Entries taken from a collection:
┏━━
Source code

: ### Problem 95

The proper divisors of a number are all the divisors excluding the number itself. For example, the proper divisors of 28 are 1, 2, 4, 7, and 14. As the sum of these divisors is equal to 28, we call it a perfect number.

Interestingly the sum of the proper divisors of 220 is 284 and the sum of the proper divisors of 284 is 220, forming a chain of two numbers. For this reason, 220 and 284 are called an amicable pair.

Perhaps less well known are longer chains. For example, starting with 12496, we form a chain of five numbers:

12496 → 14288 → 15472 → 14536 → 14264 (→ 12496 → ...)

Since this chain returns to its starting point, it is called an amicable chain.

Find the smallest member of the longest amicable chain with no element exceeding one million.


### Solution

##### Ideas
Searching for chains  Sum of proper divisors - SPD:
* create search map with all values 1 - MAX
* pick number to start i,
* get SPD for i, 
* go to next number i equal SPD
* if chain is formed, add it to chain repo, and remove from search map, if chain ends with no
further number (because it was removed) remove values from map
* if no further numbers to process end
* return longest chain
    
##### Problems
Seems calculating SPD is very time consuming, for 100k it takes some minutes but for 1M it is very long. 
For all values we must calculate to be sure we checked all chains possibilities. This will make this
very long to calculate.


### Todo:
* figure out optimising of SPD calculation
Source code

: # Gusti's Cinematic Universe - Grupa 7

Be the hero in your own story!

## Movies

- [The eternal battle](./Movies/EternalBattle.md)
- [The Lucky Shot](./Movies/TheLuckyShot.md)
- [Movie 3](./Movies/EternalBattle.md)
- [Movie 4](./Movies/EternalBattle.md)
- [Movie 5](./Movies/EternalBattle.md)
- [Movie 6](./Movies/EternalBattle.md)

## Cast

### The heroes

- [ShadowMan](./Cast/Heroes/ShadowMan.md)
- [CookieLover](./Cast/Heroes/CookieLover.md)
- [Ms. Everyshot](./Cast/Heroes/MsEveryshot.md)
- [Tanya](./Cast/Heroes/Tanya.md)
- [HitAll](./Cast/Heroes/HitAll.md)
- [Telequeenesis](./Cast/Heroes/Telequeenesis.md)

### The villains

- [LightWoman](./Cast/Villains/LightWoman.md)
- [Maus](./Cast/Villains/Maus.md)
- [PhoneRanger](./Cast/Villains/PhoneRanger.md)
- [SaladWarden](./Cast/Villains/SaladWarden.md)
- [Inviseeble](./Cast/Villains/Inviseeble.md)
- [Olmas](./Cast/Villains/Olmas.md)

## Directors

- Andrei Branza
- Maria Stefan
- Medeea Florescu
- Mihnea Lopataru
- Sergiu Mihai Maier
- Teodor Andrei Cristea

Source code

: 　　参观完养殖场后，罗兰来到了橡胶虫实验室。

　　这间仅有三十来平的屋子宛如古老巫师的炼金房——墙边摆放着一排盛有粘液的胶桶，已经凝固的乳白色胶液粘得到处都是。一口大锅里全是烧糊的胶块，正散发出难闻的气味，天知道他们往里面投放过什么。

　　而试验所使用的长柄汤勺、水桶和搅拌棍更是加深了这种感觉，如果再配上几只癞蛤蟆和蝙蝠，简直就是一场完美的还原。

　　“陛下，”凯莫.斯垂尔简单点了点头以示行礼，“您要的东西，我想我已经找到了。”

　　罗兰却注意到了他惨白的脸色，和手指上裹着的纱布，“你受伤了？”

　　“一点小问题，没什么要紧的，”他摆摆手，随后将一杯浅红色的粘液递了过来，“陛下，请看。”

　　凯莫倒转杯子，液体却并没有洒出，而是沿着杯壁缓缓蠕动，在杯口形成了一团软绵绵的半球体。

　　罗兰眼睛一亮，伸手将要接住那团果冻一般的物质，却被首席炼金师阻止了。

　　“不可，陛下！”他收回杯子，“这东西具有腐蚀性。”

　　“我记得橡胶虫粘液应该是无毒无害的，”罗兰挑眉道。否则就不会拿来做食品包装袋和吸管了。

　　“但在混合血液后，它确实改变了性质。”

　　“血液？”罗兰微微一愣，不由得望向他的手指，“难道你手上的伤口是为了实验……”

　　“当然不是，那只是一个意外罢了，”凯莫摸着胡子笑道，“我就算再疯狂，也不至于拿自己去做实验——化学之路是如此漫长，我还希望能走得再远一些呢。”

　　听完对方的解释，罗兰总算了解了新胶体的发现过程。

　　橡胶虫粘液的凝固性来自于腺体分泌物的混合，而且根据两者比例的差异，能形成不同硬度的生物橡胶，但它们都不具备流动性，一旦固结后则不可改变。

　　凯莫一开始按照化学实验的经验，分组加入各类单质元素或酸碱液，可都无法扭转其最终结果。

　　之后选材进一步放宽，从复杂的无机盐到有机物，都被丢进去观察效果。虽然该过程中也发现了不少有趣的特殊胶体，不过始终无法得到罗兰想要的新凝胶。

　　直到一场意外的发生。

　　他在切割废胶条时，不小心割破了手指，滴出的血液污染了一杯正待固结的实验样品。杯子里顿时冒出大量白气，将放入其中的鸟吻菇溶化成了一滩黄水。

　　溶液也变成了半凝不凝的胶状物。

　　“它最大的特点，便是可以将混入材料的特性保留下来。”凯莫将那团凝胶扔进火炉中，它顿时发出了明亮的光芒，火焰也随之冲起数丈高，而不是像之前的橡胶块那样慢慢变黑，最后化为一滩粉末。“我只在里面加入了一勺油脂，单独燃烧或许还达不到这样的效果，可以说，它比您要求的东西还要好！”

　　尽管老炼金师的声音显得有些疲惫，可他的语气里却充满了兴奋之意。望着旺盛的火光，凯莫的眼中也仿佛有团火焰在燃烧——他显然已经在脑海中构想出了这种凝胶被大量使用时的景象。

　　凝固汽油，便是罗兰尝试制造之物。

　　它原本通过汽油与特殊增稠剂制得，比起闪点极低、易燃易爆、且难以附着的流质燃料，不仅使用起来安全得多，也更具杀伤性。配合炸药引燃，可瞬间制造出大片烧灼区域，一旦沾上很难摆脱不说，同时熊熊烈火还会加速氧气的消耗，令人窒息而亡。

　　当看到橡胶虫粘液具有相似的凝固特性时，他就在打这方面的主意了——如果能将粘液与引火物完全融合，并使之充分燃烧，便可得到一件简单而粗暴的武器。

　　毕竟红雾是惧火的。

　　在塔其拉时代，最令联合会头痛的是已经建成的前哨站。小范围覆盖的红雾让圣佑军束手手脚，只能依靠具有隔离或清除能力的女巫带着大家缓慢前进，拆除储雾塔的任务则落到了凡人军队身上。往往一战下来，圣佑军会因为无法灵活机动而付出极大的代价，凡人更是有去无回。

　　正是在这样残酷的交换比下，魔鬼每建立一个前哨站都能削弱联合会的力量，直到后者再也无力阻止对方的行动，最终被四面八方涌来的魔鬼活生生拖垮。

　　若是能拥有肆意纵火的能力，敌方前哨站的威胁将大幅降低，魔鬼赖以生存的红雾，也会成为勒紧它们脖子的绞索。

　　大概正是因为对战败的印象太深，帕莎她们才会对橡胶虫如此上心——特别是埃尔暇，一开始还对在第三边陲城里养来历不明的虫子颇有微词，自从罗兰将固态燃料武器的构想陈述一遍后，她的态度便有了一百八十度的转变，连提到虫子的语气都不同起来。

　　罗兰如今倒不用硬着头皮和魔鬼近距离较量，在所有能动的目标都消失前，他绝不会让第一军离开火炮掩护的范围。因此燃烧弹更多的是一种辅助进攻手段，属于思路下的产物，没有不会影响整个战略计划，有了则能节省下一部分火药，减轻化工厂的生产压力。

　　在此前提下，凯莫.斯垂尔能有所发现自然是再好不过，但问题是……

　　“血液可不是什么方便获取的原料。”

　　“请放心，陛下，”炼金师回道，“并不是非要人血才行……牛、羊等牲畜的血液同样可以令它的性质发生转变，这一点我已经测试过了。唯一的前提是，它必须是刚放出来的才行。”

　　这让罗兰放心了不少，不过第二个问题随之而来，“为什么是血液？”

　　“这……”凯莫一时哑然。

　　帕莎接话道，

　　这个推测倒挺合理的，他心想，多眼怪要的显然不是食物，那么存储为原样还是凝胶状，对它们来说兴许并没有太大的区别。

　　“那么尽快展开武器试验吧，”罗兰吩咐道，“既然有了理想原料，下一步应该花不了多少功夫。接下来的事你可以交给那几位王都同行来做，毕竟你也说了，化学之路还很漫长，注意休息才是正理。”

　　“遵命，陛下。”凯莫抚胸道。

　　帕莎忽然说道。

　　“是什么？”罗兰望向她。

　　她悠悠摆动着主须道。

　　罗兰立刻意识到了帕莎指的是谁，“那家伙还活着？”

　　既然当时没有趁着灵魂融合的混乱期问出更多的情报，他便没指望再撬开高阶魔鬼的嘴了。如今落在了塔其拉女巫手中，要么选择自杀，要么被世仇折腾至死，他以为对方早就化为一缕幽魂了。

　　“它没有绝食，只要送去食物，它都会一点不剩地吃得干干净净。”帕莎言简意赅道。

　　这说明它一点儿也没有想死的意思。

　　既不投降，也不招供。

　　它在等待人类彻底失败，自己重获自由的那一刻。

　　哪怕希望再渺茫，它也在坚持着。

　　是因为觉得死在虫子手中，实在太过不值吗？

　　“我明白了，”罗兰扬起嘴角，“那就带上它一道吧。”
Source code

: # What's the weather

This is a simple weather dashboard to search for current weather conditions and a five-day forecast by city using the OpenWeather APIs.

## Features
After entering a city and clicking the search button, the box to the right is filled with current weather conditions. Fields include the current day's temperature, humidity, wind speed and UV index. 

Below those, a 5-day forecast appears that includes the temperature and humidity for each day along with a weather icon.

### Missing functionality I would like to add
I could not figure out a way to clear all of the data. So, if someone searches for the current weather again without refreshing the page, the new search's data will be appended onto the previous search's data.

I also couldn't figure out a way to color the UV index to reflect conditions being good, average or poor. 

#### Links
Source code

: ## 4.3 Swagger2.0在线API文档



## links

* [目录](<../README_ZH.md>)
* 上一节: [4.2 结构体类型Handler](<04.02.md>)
┗━━
Copy, exactly as written, the lines above, beginning with the one that contains "若是能拥有肆意纵火的能力，敌" and ending with the last.

Solution:
　　若是能拥有肆意纵火的能力，敌方前哨站的威胁将大幅降低，魔鬼赖以生存的红雾，也会成为勒紧它们脖子的绞索。

　　大概正是因为对战败的印象太深，帕莎她们才会对橡胶虫如此上心——特别是埃尔暇，一开始还对在第三边陲城里养来历不明的虫子颇有微词，自从罗兰将固态燃料武器的构想陈述一遍后，她的态度便有了一百八十度的转变，连提到虫子的语气都不同起来。

　　罗兰如今倒不用硬着头皮和魔鬼近距离较量，在所有能动的目标都消失前，他绝不会让第一军离开火炮掩护的范围。因此燃烧弹更多的是一种辅助进攻手段，属于思路下的产物，没有不会影响整个战略计划，有了则能节省下一部分火药，减轻化工厂的生产压力。

　　在此前提下，凯莫.斯垂尔能有所发现自然是再好不过，但问题是……

　　“血液可不是什么方便获取的原料。”

　　“请放心，陛下，”炼金师回道，“并不是非要人血才行……牛、羊等牲畜的血液同样可以令它的性质发生转变，这一点我已经测试过了。唯一的前提是，它必须是刚放出来的才行。”

　　这让罗兰放心了不少，不过第二个问题随之而来，“为什么是血液？”

　　“这……”凯莫一时哑然。

　　帕莎接话道，

　　这个推测倒挺合理的，他心想，多眼怪要的显然不是食物，那么存储为原样还是凝胶状，对它们来说兴许并没有太大的区别。

　　“那么尽快展开武器试验吧，”罗兰吩咐道，“既然有了理想原料，下一步应该花不了多少功夫。接下来的事你可以交给那几位王都同行来做，毕竟你也说了，化学之路还很漫长，注意休息才是正理。”

　　“遵命，陛下。”凯莫抚胸道。

　　帕莎忽然说道。

　　“是什么？”罗兰望向她。

　　她悠悠摆动着主须道。

　　罗兰立刻意识到了帕莎指的是谁，“那家伙还活着？”

　　既然当时没有趁着灵魂融合的混乱期问出更多的情报，他便没指望再撬开高阶魔鬼的嘴了。如今落在了塔其拉女巫手中，要么选择自杀，要么被世仇折腾至死，他以为对方早就化为一缕幽魂了。

　　“它没有绝食，只要送去食物，它都会一点不剩地吃得干干净净。”帕莎言简意赅道。

　　这说明它一点儿也没有想死的意思。

　　既不投降，也不招供。

　　它在等待人类彻底失败，自己重获自由的那一刻。

　　哪怕希望再渺茫，它也在坚持着。

　　是因为觉得死在虫子手中，实在太过不值吗？

　　“我明白了，”罗兰扬起嘴角，“那就带上它一道吧。”
Source code

: # What's the weather

This is a simple weather dashboard to search for current weather conditions and a five-day forecast by city using the OpenWeather APIs.

## Features
After entering a city and clicking the search button, the box to the right is filled with current weather conditions. Fields include the current day's temperature, humidity, wind speed and UV index. 

Below those, a 5-day forecast appears that includes the temperature and humidity for each day along with a weather icon.

### Missing functionality I would like to add
I could not figure out a way to clear all of the data. So, if someone searches for the current weather again without refreshing the page, the new search's data will be appended onto the previous search's data.

I also couldn't figure out a way to color the UV index to reflect conditions being good, average or poor. 

#### Links
Source code

: ## 4.3 Swagger2.0在线API文档



## links

* [目录](<../README_ZH.md>)
* 上一节: [4.2 结构体类型Handler](<04.02.md>)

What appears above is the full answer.